The semantics of the `fold<>` and `reverse_fold<>` transforms can both be
understood in terms of a helper struct, `as_callable<>`, which binds the
visitor and the `Fun` transform into a binary function object for use by
`fusion::fold()`. `as_callable<>` has the following behavior:

[table
    [   [Expression]
        [Returns]
    ]
    [   [`as_callable<Fun, Visitor>::result<void(Expr, State)>::type`]
        [`when<_, Fun>::result<void(Expr, State, Visitor)>::type`]
    ]
    [   [`as_callable<Fun, Visitor>(visitor)(expr, state)`]
        [`when<_, Fun>()(expr, state, visitor)`]
    ]
]

With the above `as_callable<>` adaptor, `fold<>` and `reverse_fold<>`
can be easily implemented in terms of `fusion::fold<>`:

[table
    [   [Expression]
        [Returns]
    ]
    [   [`fold<Sequence, State0, Fun>::result<void(Expr, State, Visitor)>::type`]
        [``fusion::result_of::fold<
    when<_, Sequence>::result<void(Expr, State, Visitor)>::type
  , when<_, State0>::result<void(Expr, State, Visitor)>::type
  , as_callable<Fun, Visitor>
>::type``]
    ]
    [   [`fold<Sequence, State0, Fun>()(expr, state, visitor)`]
        [``fusion::fold(
    when<_, Sequence>()(expr, state, visitor)
  , when<_, State0>()(expr, state, visitor)
  , as_callable<Fun, Visitor>(visitor)
)``]
    ]
    [   [`reverse_fold<Sequence, State0, Fun>::result<void(Expr, State, Visitor)>::type`]
        [``fusion::result_of::fold<
    fusion::result_of::reverse<
        when<_, Sequence>::result<void(Expr, State, Visitor)>::type
    >::type
  , when<_, State0>::result<void(Expr, State, Visitor)>::type
  , as_callable<Fun, Visitor>
>::type``]
    ]
    [   [`reverse_fold<Sequence, State0, Fun>()(expr, state, visitor)`]
        [``fusion::fold(
    fusion::reverse(
        when<_, Sequence>()(expr, state, visitor)
    )
  , when<_, State0>()(expr, state, visitor)
  , as_callable<Fun, Visitor>(visitor)
)``]
    ]
]

[#reverse_fold_example]Example:

[AsArgList]

[endsect]

[section:fold_tree [^fold_tree<>] and [^reverse_fold_tree<>]]

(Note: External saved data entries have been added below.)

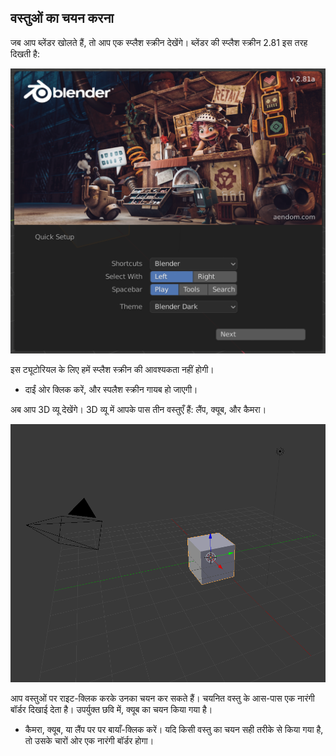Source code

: ## वस्तुओं का चयन करना

जब आप ब्लेंडर खोलते हैं, तो आप एक स्प्लैश स्क्रीन देखेंगे। ब्लेंडर की स्प्लैश स्क्रीन 2.81 इस तरह दिखती है:

![स्प्लैश स्क्रीन](images/splash-screen.png)

इस ट्यूटोरियल के लिए हमें स्प्लैश स्क्रीन की आवश्यकता नहीं होगी।

+ दाईं ओर क्लिक करें, और स्पलैश स्क्रीन गायब हो जाएगी।

अब आप 3D व्यू देखेंगे। 3D व्यू में आपके पास तीन वस्तुएँ हैं: लैंप, क्यूब, और कैमरा।

![3D दृश्य](images/3d-view.png)

आप वस्तुओं पर राइट-क्लिक करके उनका चयन कर सकते हैं। चयनित वस्तु के आस-पास एक नारंगी बॉर्डर दिखाई देता है। उपर्युक्त छवि में, क्यूब का चयन किया गया है।

+ कैमरा, क्यूब, या लैंप पर पर बायाँ-क्लिक करें। यदि किसी वस्तु का चयन सही तरीके से किया गया है, तो उसके चारों ओर एक नारंगी बॉर्डर होगा।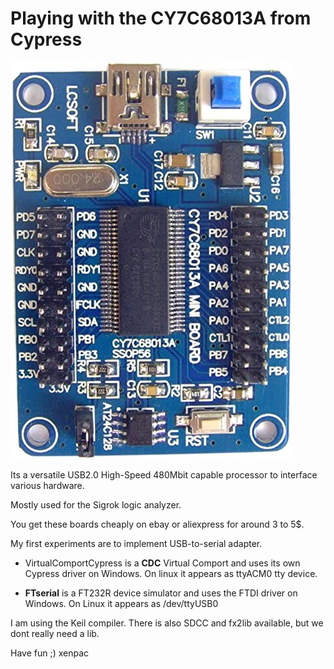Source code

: # Playing with the CY7C68013A from Cypress




![modul](docu/cy7c68013a.jpg)



Its a versatile USB2.0 High-Speed 480Mbit capable processor to interface various hardware.

Mostly used for the Sigrok logic analyzer.

You get these boards cheaply on ebay or aliexpress for around 3 to 5$.

My first experiments are to implement USB-to-serial adapter.

- VirtualComportCypress is a **CDC** Virtual Comport and uses its own Cypress driver on Windows.
On linux it appears as ttyACM0 tty device.

- **FTserial** is a FT232R device simulator and uses the FTDI driver on Windows.
On Linux it appears as /dev/ttyUSB0

I am using the Keil compiler. 
There is also SDCC and fx2lib available, but we dont really need a lib.


Have fun ;) xenpac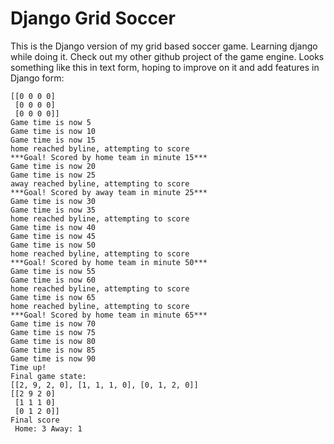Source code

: # Django Grid Soccer

This is the Django version of my grid based soccer game. Learning django while doing it. Check out my other github project of the game engine. Looks something like this in text form, hoping to improve on it and add features in Django form:

    [[0 0 0 0]
     [0 0 0 0]
     [0 0 0 0]]
    Game time is now 5
    Game time is now 10
    Game time is now 15
    home reached byline, attempting to score
    ***Goal! Scored by home team in minute 15***
    Game time is now 20
    Game time is now 25
    away reached byline, attempting to score
    ***Goal! Scored by away team in minute 25***
    Game time is now 30
    Game time is now 35
    home reached byline, attempting to score
    Game time is now 40
    Game time is now 45
    Game time is now 50
    home reached byline, attempting to score
    ***Goal! Scored by home team in minute 50***
    Game time is now 55
    Game time is now 60
    home reached byline, attempting to score
    Game time is now 65
    home reached byline, attempting to score
    ***Goal! Scored by home team in minute 65***
    Game time is now 70
    Game time is now 75
    Game time is now 80
    Game time is now 85
    Game time is now 90
    Time up!
    Final game state:
    [[2, 9, 2, 0], [1, 1, 1, 0], [0, 1, 2, 0]]
    [[2 9 2 0]
     [1 1 1 0]
     [0 1 2 0]]
    Final score
     Home: 3 Away: 1


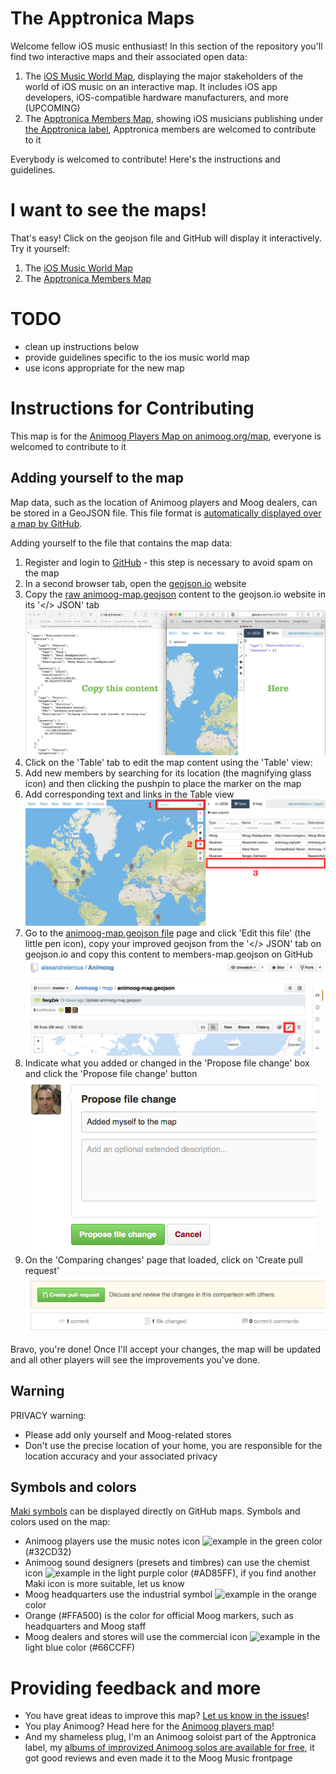 # The Apptronica Maps

Welcome fellow iOS music enthusiast! In this section of the repository you'll find two interactive maps and their associated open data:
1. The [iOS Music World Map](iOS-Music-World-Map.geojson), displaying the major stakeholders of the world of iOS music on an interactive map. It includes iOS app developers, iOS-compatible hardware manufacturers, and more (UPCOMING)
2. The [Apptronica Members Map](members-map.geojson), showing iOS musicians publishing under [the Apptronica label](http://apptronica.co.uk), Apptronica members are welcomed to contribute to it

Everybody is welcomed to contribute! Here's the instructions and guidelines.

# I want to see the maps!

That's easy! Click on the geojson file and GitHub will display it interactively. Try it yourself:

1. The [iOS Music World Map](iOS-Music-World-Map.geojson)
2. The [Apptronica Members Map](members-map.geojson)

# TODO

* clean up instructions below
* provide guidelines specific to the ios music world map
* use icons appropriate for the new map


# Instructions for Contributing

This map is for the <a href="http://animoog.org/map" target="_blank">Animoog Players Map on animoog.org/map</a>, everyone is welcomed to contribute to it


Adding yourself to the map
--------------------------

Map data, such as the location of Animoog players and Moog dealers, can be stored in a GeoJSON file. This file format is <a href="https://help.github.com/articles/mapping-geojson-files-on-github" target="_blank">automatically displayed over a map by GitHub</a>.

Adding yourself to the file that contains the map data:

1. Register and login to <a href="http://github.com" target="_blank">GitHub</a> - this step is necessary to avoid spam on the map
2. In a second browser tab, open the <a href="http://geojson.io" target="_blank">geojson.io</a> website
3. Copy the <a href="https://raw.githubusercontent.com/alexandreleroux/Animoog/master/map/animoog-map.geojson" target="_blank">raw animoog-map.geojson</a> content to the geojson.io website in its '</> JSON' tab<br>![image 1](images/raw-data-copy_to_geojsonio.jpg)
4. Click on the 'Table' tab to edit the map content using the 'Table' view:
  1. Add new members by searching for its location (the magnifying glass icon) and then clicking the pushpin to place the marker on the map
  2. Add corresponding text and links in the Table view<br>![image 2](images/add-content-to-map.jpg)
5. Go to the <a href="https://github.com/alexandreleroux/Animoog/blob/master/map/animoog-map.geojson" target="_blank">animoog-map.geojson file</a> page and click 'Edit this file' (the little pen icon), copy your improved geojson from the '</> JSON' tab on geojson.io and copy this content to members-map.geojson on GitHub<br>![image 3](images/edit-original-content.jpg)
6. Indicate what you added or changed in the 'Propose file change' box and click the 'Propose file change' button<br>![image 4](images/propose-file-change.jpg)
7. On the 'Comparing changes' page that loaded, click on 'Create pull request'<br>![image 5](images/create-pull-request.jpg)

Bravo, you're done! Once I'll accept your changes, the map will be updated and all other players will see the improvements you've done.


Warning
-------

PRIVACY warning: 
* Please add only yourself and Moog-related stores 
* Don't use the precise location of your home, you are responsible for the location accuracy and your associated privacy

Symbols and colors
-----
<a href="https://www.mapbox.com/maki/" target="_blank">Maki symbols</a> can be displayed directly on GitHub maps. Symbols and colors used on the map:

* Animoog players use the music notes icon ![example](https://cdn.rawgit.com/mapbox/maki/mb-pages/src/music-24.svg) in the green color (#32CD32)
* Animoog sound designers (presets and timbres) can use the chemist icon ![example](https://cdn.rawgit.com/mapbox/maki/mb-pages/src/chemist-24.svg) in the light purple color (#AD85FF), if you find another Maki icon is more suitable, let us know
* Moog headquarters use the industrial symbol ![example](https://cdn.rawgit.com/mapbox/maki/mb-pages/src/industrial-24.svg) in the orange color
* Orange (#FFA500) is the color for official Moog markers, such as headquarters and Moog staff
* Moog dealers and stores will use the commercial icon ![example](https://cdn.rawgit.com/mapbox/maki/mb-pages/src/commercial-24.svg) in the light blue color (#66CCFF)

# Providing feedback and more

* You have great ideas to improve this map? [Let us know in the issues](https://github.com/alexandreleroux/Apptronica/issues)!
* You play Animoog? Head here for the [Animoog players map](https://github.com/alexandreleroux/Animoog)!
* And my shameless plug, I'm an Animoog soloist part of the Apptronica label, my [albums of improvized Animoog solos are available for free](http://animoog.org/satri), it got good reviews and even made it to the Moog Music frontpage

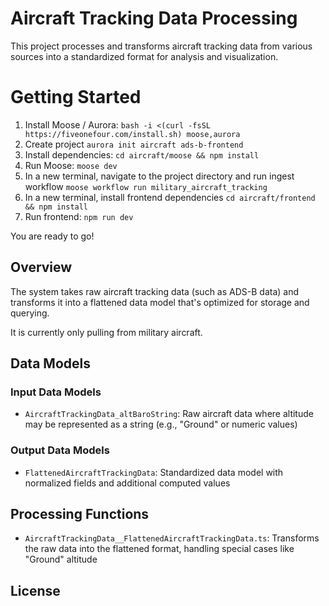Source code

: # Aircraft Tracking Data Processing

This project processes and transforms aircraft tracking data from various sources into a standardized format for analysis and visualization.

# Getting Started

1. Install Moose / Aurora: `bash -i <(curl -fsSL https://fiveonefour.com/install.sh) moose,aurora`
2. Create project `aurora init aircraft ads-b-frontend`
3. Install dependencies: `cd aircraft/moose && npm install`
5. Run Moose: `moose dev`
6. In a new terminal, navigate to the project directory and run ingest workflow `moose workflow run military_aircraft_tracking`
7. In a new terminal, install frontend dependencies `cd aircraft/frontend && npm install`
8. Run frontend: `npm run dev`

You are ready to go!

## Overview

The system takes raw aircraft tracking data (such as ADS-B data) and transforms it into a flattened data model that's optimized for storage and querying. 

It is currently only pulling from military aircraft.

## Data Models

### Input Data Models

- `AircraftTrackingData_altBaroString`: Raw aircraft data where altitude may be represented as a string (e.g., "Ground" or numeric values)

### Output Data Models

- `FlattenedAircraftTrackingData`: Standardized data model with normalized fields and additional computed values

## Processing Functions

- `AircraftTrackingData__FlattenedAircraftTrackingData.ts`: Transforms the raw data into the flattened format, handling special cases like "Ground" altitude



## License

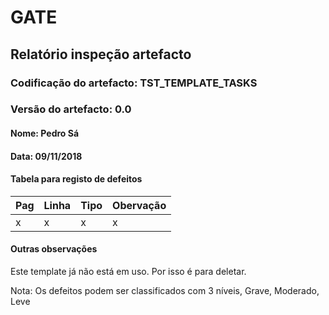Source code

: # GATE

## Relatório inspeção artefacto

### Codificação do artefacto: TST_TEMPLATE_TASKS

### Versão do artefacto: 0.0

#### Nome: Pedro Sá

#### Data: 09/11/2018

#### Tabela para registo de defeitos

| Pag  | Linha | Tipo | Obervação |
| ---- | ----- | ---- | --------- |
| x    | x     | x    | x         |

#### Outras observações

Este template já não está em uso. Por isso é para deletar.

Nota: Os defeitos podem ser classificados com 3 níveis, Grave, Moderado, Leve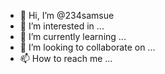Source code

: - 👋 Hi, I’m @234samsue
- 👀 I’m interested in ...
- 🌱 I’m currently learning ...
- 💞️ I’m looking to collaborate on ...
- 📫 How to reach me ...

<!---
234samsue/234samsue is a ✨ special ✨ repository because its `README.md` (this file) appears on your GitHub profile.
You can click the Preview link to take a look at your changes.
--->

    namespace boost { namespace proto
    {
        namespace transform
        {
            template<typename Sequence, typename State0, typename Fun>
            struct fold_tree;

            template<typename Sequence, typename State0, typename Fun>
            struct reverse_fold_tree;
        }

        using transform::fold;
        using transform::reverse_fold;
    }}

The `fold_tree<>` and `reverse_fold_tree<>` transforms recursively apply the
`fold<>` and `reverse_fold<>` transforms to sub-trees that all share a common
tag type. This is useful for flattening trees into lists; for example, you
might use `reverse_fold_tree<>` to flatten an expression tree like `a | b | c`
into a Fusion list like `cons(a, cons(b, cons(c)))`.